Jakiś czas temu nabyłam na starociach dwa uszkodzone metalowe kinkiety w kolorze czarnym. Pomyślałam, że na pewno do czegoś je wykorzystam. Mąż jak zwykle pokiwał głową nad rupieciem i zaznaczył że nie będzie naprawiał!
Poleżały sobie trochę w szufladzie i ostatnio nachalnie rzuciły mi się w oczy przy porządkowaniu tej że szuflady.
Ponieważ mąż zaznaczył że nie będzie reperował, to poprosiłam o nie reperowanie tylko o zdemontowanie kabelków i innego elektrycznego ustrojstwa, które zwisało z metalu. Przy okazji nieśmiało zaznaczyłam, że chciała bym z tego zrobić elementy świecznika i czy da się to jakoś rozkręcić i skręcić na nowo - żeby świeczka się trzymała. Dało się!
Pomysł był taki: dwie deseczki, tabliczki do decu z MDF-u i te dwa kawałki metalu, farba akrylowa do drewna i metalu w kolorze pastelowej orchidei, pędzelek gąbkowy i lakier matowy.
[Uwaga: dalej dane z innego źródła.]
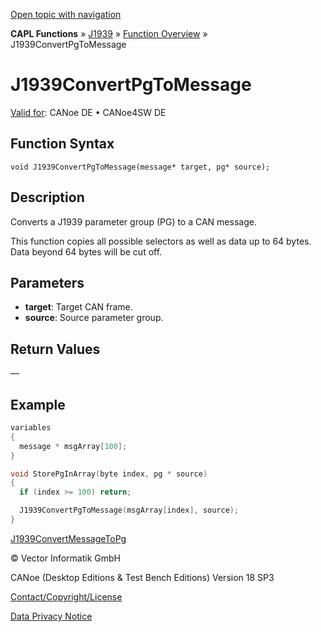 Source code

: [Open topic with navigation](../../../../../CANoeDEFamily.htm#Topics/CAPLFunctions/J1939/Functions/CAPLfunctionJ1939ConvertPgToMessage.md)

**CAPL Functions** » [J1939](../CAPLfunctionsJ1939StartPage.md) » [Function Overview](../CAPLfunctionsJ1939Overview.md) » J1939ConvertPgToMessage

# J1939ConvertPgToMessage

[Valid for](../../../Shared/FeatureAvailability.md): CANoe DE • CANoe4SW DE

## Function Syntax

```plaintext
void J1939ConvertPgToMessage(message* target, pg* source);
```

## Description

Converts a J1939 parameter group (PG) to a CAN message.

This function copies all possible selectors as well as data up to 64 bytes. Data beyond 64 bytes will be cut off.

## Parameters

- **target**: Target CAN frame.
- **source**: Source parameter group.

## Return Values

—

## Example

```c
variables
{
  message * msgArray[100];
}

void StorePgInArray(byte index, pg * source)
{
  if (index >= 100) return;

  J1939ConvertPgToMessage(msgArray[index], source);
}
```

[J1939ConvertMessageToPg](CAPLfunctionJ1939ConvertMessageToPg.md)

© Vector Informatik GmbH

CANoe (Desktop Editions & Test Bench Editions) Version 18 SP3

[Contact/Copyright/License](../../../Shared/ContactCopyrightLicense.md)

[Data Privacy Notice](https://www.vector.com/int/en/company/get-info/privacy-policy/)
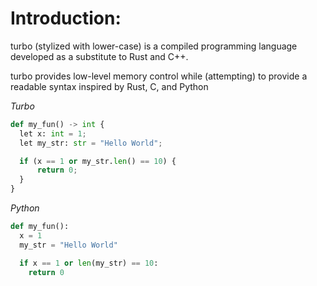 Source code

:# Introduction:
turbo (stylized with lower-case) is a compiled programming language developed as a substitute to Rust and C++.

turbo provides low-level memory control while (attempting) to provide a readable syntax inspired by Rust, C, and Python

_Turbo_
```python
def my_fun() -> int {
  let x: int = 1;
  let my_str: str = "Hello World";

  if (x == 1 or my_str.len() == 10) {
      return 0;
  }
}
```

_Python_
```python
def my_fun():
  x = 1
  my_str = "Hello World"

  if x == 1 or len(my_str) == 10:
    return 0
```
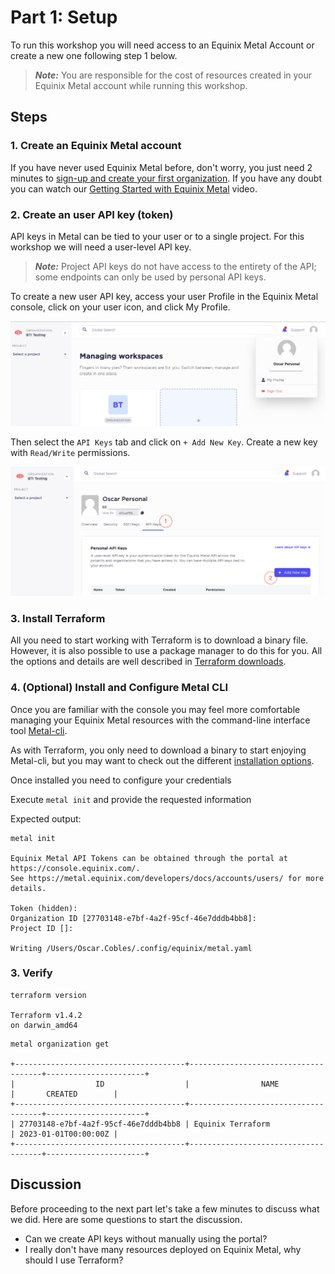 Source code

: <!-- See https://squidfunk.github.io/mkdocs-material/reference/ -->
# Part 1: Setup

To run this workshop you will need access to an Equinix Metal Account or create a new one following step 1 below.

> **_Note:_**  You are responsible for the cost of resources created in your Equinix Metal account while running this workshop.

## Steps

### 1. Create an Equinix Metal account

If you have never used Equinix Metal before, don't worry, you just need 2 minutes to [sign-up and create your first organization](https://console.equinix.com/sign-up). If you have any doubt you can watch our [Getting Started with Equinix Metal](https://www.youtube.com/watch?v=5Ax6fKBeg2U&t=153s) video.

### 2. Create an user API key (token)

API keys in Metal can be tied to your user or to a single project. For this workshop we will need a  user-level API key.

> **_Note:_** Project API keys do not have access to the entirety of the API; some endpoints can only be used by personal API keys.

To create a new user API key, access your user Profile in the Equinix Metal console, click on your user icon, and click My Profile.

![Equinix Console profile section screenshot](images/profile-screenshot.png)

Then select the `API Keys` tab and click on `+ Add New Key`. Create a new key with `Read/Write` permissions.

![Equinix Console API keys section screenshot](images/profile-api-keys-screenshot.png)

### 3. Install Terraform

All you need to start working with Terraform is to download a binary file. However, it is also possible to use a package manager to do this for you. All the options and details are well described in [Terraform downloads](https://developer.hashicorp.com/terraform/downloads).

### 4. (Optional) Install and Configure Metal CLI

Once you are familiar with the console you may feel more comfortable managing your Equinix Metal resources with the command-line interface tool [Metal-cli](https://github.com/equinix/metal-cli).

As with Terraform, you only need to download a binary to start enjoying Metal-cli, but you may want to check out the different [installation options](https://github.com/equinix/metal-cli/#installation).

Once installed you need to configure your credentials

Execute `metal init` and provide the requested information 

Expected output:

```shell
metal init

Equinix Metal API Tokens can be obtained through the portal at https://console.equinix.com/.
See https://metal.equinix.com/developers/docs/accounts/users/ for more details.

Token (hidden): 
Organization ID [27703148-e7bf-4a2f-95cf-46e7dddb4bb8]: 
Project ID []: 

Writing /Users/Oscar.Cobles/.config/equinix/metal.yaml
```

### 3. Verify

```shell
terraform version

Terraform v1.4.2
on darwin_amd64
```

```shell
metal organization get

+--------------------------------------+-------------------------------------+----------------------+
|                  ID                  |                NAME                 |       CREATED        |
+--------------------------------------+-------------------------------------+----------------------+
| 27703148-e7bf-4a2f-95cf-46e7dddb4bb8 | Equinix Terraform                   | 2023-01-01T00:00:00Z |
+--------------------------------------+-------------------------------------+----------------------+
```

## Discussion

Before proceeding to the next part let's take a few minutes to discuss what we did. Here are some questions to start the discussion.

* Can we create API keys without manually using the portal?
* I really don't have many resources deployed on Equinix Metal, why should I use Terraform?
Z powodu wciąż dokuczającego mi nadgarstka, świeczniki wymagają jeszcze szlifowania i lakierowania ale ostateczny efekt niewiele się zmieni. Metalowe elementy kinkietów zostały przetarte suchym gabkowym pędzlem i przykręcone do deseczek. Znajdą sie na klatce schodowej, której aranżację mamy w "planie tegorocznym urzadzania domu"
A "na tapecie" jest komoda, którą w stanie strasznym kupiłam na aukcji. Po przywiezieniu okazało się, że atrakcyjna cena 50 zł była adekwatna do jej stanu i wcale nie była okazją!
Tył komody, notabene ze sklejki był zeżarty przez korniki, bok zbutwiały, spód też.
A i jeszcze blat do wymiany. Ale kształt i okucia bardzo mi się podobały więc oczywiście zapadła decyzja, że odrywamy wszystko co zbutwiałe i ze sladami korników a reszta czeka na nowe elementy i zapał mojego męża.
Znowu bez wydatnej pomocy i stolarskich zdolności mojego małża nic bym nie zdziałała.
Na razie wyfrezował boki nowego blatu i wymienił zniszcone elementy. Teraz wkroczę ja z papierem ściernym i farbą. Relację przekażę Wam mam nadzieję za parę tygodni, jak bolący nadgarstek wreszcie odpuści!